(Beginning of Material to process)
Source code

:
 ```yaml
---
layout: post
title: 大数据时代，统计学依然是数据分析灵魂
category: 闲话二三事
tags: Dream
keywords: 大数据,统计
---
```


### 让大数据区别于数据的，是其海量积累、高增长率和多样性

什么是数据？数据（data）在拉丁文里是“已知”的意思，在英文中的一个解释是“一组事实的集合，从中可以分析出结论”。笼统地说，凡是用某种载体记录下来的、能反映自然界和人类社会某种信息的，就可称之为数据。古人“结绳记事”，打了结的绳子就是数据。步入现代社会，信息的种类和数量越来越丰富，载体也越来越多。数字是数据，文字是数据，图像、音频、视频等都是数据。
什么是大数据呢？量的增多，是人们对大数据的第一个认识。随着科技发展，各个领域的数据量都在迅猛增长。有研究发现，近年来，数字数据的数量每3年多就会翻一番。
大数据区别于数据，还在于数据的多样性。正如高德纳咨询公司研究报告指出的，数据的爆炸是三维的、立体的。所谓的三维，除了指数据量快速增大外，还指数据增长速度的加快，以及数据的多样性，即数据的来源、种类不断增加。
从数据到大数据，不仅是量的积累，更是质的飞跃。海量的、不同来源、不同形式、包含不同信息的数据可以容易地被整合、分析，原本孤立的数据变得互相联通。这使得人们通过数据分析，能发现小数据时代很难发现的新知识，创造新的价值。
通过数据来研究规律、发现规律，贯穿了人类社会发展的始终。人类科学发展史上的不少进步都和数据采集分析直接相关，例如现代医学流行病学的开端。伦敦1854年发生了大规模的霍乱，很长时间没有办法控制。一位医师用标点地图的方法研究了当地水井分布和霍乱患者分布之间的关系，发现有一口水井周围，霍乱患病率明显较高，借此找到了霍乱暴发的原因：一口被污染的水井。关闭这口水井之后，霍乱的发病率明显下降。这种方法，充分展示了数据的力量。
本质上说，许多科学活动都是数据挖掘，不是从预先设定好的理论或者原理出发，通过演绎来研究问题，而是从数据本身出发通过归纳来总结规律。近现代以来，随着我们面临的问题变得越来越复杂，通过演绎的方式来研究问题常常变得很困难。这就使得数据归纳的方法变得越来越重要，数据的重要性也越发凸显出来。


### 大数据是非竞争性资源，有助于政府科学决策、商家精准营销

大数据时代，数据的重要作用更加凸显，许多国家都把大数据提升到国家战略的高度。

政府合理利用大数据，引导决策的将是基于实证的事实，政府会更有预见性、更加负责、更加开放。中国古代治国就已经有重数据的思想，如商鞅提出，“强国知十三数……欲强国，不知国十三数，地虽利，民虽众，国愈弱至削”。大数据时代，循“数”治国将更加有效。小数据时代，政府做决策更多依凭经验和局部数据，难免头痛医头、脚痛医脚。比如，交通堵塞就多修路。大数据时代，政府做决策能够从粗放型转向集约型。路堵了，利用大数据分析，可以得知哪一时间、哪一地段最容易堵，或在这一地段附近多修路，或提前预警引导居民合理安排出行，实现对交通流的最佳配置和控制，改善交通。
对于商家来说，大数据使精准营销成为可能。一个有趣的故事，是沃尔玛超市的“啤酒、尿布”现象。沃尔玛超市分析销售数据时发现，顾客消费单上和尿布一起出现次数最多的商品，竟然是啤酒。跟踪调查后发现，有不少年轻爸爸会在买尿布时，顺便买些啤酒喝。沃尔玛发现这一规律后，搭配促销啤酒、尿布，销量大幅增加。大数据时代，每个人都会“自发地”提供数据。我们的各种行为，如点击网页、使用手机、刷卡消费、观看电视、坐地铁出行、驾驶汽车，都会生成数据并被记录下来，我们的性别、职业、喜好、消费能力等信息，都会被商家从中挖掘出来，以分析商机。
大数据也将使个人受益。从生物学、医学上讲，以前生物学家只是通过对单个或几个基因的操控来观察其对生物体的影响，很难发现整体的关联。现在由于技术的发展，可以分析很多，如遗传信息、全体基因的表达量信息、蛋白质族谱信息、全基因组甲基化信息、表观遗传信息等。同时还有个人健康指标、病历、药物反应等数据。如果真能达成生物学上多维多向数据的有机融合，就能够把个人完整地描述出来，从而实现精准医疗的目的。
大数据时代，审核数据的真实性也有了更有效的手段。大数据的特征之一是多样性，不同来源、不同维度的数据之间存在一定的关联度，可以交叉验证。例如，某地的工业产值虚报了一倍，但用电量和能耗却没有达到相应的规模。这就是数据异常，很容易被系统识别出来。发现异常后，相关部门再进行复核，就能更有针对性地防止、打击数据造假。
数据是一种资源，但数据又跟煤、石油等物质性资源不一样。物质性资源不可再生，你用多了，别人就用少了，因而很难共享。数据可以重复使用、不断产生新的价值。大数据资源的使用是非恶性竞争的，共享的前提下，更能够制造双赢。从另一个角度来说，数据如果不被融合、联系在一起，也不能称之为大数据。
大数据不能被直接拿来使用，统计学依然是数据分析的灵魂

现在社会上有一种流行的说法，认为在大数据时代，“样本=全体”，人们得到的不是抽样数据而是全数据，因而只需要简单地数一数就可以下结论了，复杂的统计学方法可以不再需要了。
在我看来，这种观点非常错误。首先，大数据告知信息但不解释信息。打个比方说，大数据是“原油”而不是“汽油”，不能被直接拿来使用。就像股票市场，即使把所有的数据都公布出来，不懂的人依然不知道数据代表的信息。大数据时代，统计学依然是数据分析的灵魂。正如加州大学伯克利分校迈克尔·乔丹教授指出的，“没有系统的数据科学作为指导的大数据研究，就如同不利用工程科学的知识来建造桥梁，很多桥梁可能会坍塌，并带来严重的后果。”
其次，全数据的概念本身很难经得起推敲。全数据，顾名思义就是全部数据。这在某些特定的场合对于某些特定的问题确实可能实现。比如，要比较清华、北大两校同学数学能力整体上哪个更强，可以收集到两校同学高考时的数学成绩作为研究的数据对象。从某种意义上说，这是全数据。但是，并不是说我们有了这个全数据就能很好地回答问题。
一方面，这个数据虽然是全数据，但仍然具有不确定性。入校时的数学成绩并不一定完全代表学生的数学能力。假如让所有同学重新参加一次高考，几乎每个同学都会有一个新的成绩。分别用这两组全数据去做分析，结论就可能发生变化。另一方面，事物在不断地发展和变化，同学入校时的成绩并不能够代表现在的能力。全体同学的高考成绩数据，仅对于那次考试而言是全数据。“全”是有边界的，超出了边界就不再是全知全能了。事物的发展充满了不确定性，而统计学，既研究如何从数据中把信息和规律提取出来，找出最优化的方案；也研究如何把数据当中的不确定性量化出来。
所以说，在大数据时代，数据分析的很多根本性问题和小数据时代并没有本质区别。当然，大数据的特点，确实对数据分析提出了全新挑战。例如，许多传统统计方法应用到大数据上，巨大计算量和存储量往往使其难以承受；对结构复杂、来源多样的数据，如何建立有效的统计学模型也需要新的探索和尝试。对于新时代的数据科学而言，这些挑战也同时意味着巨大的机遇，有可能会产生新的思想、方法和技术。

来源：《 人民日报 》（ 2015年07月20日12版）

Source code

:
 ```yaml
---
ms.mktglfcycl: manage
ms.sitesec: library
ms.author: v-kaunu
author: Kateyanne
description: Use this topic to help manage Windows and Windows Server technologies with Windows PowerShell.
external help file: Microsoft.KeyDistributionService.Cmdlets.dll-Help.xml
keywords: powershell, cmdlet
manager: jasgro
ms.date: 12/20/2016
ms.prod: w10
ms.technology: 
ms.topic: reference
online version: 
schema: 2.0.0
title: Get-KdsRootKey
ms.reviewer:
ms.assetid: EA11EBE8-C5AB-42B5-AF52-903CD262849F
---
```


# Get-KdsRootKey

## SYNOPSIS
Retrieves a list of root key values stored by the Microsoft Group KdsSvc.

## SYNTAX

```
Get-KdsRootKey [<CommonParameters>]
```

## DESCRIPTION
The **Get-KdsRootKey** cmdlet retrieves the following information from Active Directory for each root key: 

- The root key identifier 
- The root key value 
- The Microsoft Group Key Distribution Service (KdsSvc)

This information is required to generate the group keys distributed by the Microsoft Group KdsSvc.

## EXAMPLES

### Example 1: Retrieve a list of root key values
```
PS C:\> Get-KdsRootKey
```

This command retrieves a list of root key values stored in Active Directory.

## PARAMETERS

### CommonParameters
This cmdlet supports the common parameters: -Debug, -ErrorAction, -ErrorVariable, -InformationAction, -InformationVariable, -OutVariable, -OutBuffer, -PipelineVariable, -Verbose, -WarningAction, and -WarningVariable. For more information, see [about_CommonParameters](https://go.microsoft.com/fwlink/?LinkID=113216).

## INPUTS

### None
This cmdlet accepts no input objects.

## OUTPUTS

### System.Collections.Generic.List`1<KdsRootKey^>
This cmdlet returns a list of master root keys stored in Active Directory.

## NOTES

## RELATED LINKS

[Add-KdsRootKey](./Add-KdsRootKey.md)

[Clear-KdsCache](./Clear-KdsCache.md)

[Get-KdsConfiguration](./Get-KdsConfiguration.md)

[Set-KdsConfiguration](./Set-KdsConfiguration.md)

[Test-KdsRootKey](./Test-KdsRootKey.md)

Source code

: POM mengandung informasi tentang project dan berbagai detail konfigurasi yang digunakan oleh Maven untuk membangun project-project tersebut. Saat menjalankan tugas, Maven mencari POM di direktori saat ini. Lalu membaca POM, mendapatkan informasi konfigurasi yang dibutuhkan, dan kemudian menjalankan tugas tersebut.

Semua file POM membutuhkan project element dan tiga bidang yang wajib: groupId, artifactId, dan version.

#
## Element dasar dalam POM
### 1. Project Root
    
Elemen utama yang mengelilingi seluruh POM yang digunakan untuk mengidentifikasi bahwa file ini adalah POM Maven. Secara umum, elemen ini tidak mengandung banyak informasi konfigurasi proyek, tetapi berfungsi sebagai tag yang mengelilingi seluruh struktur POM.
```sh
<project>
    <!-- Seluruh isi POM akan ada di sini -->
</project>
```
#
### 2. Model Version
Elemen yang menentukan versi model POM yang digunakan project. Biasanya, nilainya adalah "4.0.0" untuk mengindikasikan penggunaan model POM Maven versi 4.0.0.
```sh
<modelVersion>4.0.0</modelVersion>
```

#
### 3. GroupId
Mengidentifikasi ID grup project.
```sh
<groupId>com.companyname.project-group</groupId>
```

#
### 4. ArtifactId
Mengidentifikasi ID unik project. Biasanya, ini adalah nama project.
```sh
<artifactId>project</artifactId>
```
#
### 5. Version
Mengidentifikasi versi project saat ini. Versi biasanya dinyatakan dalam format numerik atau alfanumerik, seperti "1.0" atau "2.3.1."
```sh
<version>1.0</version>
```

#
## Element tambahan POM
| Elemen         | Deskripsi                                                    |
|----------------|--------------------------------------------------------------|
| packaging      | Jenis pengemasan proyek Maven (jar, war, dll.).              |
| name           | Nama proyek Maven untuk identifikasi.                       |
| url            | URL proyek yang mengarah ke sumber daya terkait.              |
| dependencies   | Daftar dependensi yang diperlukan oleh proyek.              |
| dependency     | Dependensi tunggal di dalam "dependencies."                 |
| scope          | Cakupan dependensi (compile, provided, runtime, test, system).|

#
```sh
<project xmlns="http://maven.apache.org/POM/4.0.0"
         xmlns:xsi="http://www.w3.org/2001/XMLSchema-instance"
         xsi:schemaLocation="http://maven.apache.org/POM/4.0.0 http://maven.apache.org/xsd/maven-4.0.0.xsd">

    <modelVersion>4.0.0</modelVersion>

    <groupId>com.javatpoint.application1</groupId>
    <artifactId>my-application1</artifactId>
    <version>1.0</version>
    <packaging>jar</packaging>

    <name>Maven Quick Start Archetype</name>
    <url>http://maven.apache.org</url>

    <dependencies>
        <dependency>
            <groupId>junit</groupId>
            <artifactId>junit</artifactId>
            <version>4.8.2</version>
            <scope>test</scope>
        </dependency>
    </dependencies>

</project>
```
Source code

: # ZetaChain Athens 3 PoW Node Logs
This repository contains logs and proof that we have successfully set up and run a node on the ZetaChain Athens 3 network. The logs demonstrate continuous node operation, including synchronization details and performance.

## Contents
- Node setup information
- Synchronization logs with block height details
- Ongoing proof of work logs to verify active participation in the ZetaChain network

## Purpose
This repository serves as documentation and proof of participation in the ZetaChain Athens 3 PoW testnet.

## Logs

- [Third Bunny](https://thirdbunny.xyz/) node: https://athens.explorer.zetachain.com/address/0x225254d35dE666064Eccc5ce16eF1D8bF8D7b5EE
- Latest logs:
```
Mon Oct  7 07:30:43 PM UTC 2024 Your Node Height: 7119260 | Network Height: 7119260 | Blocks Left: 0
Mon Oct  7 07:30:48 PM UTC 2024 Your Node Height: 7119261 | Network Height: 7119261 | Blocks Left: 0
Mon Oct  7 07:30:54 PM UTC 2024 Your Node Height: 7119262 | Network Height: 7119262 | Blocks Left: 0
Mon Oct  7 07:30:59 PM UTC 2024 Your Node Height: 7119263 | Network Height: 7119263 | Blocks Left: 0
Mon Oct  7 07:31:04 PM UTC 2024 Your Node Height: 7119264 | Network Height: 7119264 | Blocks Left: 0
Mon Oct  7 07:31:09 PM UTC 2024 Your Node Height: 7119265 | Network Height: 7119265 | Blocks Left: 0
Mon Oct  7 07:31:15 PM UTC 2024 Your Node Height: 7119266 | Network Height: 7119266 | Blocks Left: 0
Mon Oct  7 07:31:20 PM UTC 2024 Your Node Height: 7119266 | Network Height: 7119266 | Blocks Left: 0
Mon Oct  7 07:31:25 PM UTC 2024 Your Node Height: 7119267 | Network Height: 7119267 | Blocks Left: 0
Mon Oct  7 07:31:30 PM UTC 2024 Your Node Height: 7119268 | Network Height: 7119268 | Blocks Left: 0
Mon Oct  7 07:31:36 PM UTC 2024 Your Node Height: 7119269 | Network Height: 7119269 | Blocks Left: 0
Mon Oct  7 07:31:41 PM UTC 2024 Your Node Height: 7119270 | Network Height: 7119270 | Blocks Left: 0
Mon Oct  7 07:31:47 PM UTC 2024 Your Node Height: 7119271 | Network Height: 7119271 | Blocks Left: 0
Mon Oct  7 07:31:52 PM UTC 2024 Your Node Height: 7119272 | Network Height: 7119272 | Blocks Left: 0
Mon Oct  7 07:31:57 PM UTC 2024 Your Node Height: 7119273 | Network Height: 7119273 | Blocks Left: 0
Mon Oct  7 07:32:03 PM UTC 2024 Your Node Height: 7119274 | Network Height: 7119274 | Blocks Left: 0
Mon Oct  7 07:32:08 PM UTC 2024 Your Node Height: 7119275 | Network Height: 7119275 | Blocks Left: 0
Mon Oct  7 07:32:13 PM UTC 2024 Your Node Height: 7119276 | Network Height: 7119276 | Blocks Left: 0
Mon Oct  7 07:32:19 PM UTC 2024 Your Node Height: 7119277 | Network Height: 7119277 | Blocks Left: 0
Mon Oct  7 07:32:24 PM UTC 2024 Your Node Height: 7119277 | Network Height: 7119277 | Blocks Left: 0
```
(End of Material to process)
### Your instructions:
Copy every single line of the material above that holds "stored".

### Response for this exercise:
Retrieves a list of root key values stored by the Microsoft Group KdsSvc.
This command retrieves a list of root key values stored in Active Directory.
This cmdlet returns a list of master root keys stored in Active Directory.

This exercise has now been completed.